Freedom farce

Published February 7, 2014

TAKING the day off for trivial commemorations is one of the few things we do collectively in Pakistan. So it was this past Wednesday for the annual incarnation of the ‘Kashmir cause’. Given that Kashmir is, as per Jinnah, Pakistan’s ‘jugular vein’, we hear about it more than just every Feb 5.

Yet when the annual holiday comes around one is reminded of just how significant an impact the issue has had, and continues to have, on our body politic.

It is worth remembering that the phenomenon known as the Taliban is deeply linked, both sociologically and politically, to the Kashmiri ‘mujahideen’. What is less known is that before the soldiers of Islam came to dominate the Kashmiri nationalist struggle in the 1980s, it was secular, left forces that represented the aspirations of the region’s long suffering people.

The Pakistani state has attempted to manipulate the Kashmir issue since the beginning; the first ‘Indo-Pak war’ was waged not by regular military personnel but by Pakhtun tribesmen encouraged to take up an ‘Islamic’ cause by a newly constituted ruling class. However, Kashmiri nationalists were mostly able to maintain relative autonomy from the state’s machinations — until the Soviet withdrawal from Afghanistan that began in 1988.

The Pakistani establishment then decided that jihadis surplus to requirements in Afghanistan could come in handy on our eastern frontier. In a nutshell, the bleeding strategy that worked so effectively against the Soviet Union would now be tried upon arch-enemy India in the mountains of divided Kashmir.

Until that point, groups such as the Jammu Kashmir Liberation Front, and those even further to the left were the face of Kashmiri nationalism. This segment of nationalists was, and still is, committed to securing independence for Kashmir from both Pakistan and India. Needless to say, this was a stance that never suited Pakistan (or India). When the opportunity presented itself, GHQ wasted no time in altering the Kashmiri political map.

In the subsequent years, the political economy of jihad has transformed Kashmir, alongside Pakistan and the wider South Asian region. Thousands of young men have sacrificed their lives in the name of direct entry at the gates of heaven. Kashmiri society has been politicised along religious lines and become much more cynical. Yet Kashmir is no closer to being unified or set on the path to normalcy than it was before the influx of the so-called mujahideen.

Prior to 9/11, government functionaries harped on regularly about ‘moral and political support’ to the Kashmir cause. The changed global environment since George W. Bush announced the start of the ‘war on terror’ has made it impossible for the Pakistani state to maintain any public association with jihadi groups operating in Kashmir. And so ‘business’ has been forced to shift underground.
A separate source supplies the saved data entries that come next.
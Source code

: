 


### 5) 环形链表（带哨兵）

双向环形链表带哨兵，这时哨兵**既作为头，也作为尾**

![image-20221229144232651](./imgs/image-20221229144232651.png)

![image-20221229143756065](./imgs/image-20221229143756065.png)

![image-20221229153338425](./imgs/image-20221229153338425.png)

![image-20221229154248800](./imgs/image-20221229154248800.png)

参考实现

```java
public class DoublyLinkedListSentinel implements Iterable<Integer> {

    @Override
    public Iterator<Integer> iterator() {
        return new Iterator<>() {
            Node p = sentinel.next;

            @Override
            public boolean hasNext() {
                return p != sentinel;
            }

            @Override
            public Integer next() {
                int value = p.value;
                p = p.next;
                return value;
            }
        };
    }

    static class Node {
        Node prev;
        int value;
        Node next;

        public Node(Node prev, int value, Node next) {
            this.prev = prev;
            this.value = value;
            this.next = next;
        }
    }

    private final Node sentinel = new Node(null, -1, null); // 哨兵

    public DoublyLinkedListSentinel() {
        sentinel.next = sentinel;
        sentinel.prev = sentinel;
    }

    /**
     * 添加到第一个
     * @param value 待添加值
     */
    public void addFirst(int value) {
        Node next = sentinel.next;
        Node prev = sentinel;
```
Yet Kashmir’s fate — at least the part controlled by Pakistan — is not just moulded by the state. Out-migration of youth and working-age males has changed the face of society. This migration has, on the one hand, integrated a wide cross-section of Kashmiris with Pakistan, and, on the other, facilitated greater economic and political independence vis-à-vis the state and traditional elites.

Still Kashmir is one of the most brutalised regions in the contemporary world. Women in particular bear the brunt of a war that ebbs and flows, on both sides of the so-called Line of Control. Meanwhile the claims of both Pakistan and India to have granted the region’s people substantial political rights belie the fact that both Kashmirs’ constitutional status makes Kashmiris second-class citizens.

The suppression of secular Kashmiri nationalist forces in Pakistan and their attendant fragmentation has led, in recent years, to growing friction between Kashmiris and progressives in Gilgit-Baltistan. As a result both tend to view each other with suspicion rather than recognise their symbiotic connection in opposition to the state.

This is indeed the story of ethno-nationalism in Pakistan at large. While the challenge to monolithic state nationalism has arguably intensified in recent years, in the form of the Baloch, Kashmiri, Sindhi, Gilgit-Baltistani and Seraiki causes, there is also far less coherence in this challenge compared to a bygone era because the various nationalist movements have no (leftist) ideological thread linking them together.

It is thus that the Pakistani state’s ‘holy crusades’ in Kashmir have, alongside the disastrous plan to simulate Afghanistan as the country’s fifth province, culminated in the rise and increasing intransigence of the so-called ‘emancipatory’ politics of the Taliban. It has been a freedom farce like no other, and it is in the interests of Kashmiris and all of the other nations that together make up Pakistan to say it exactly in those words.

The writer teaches at Quaid-i-Azam University, Islamabad.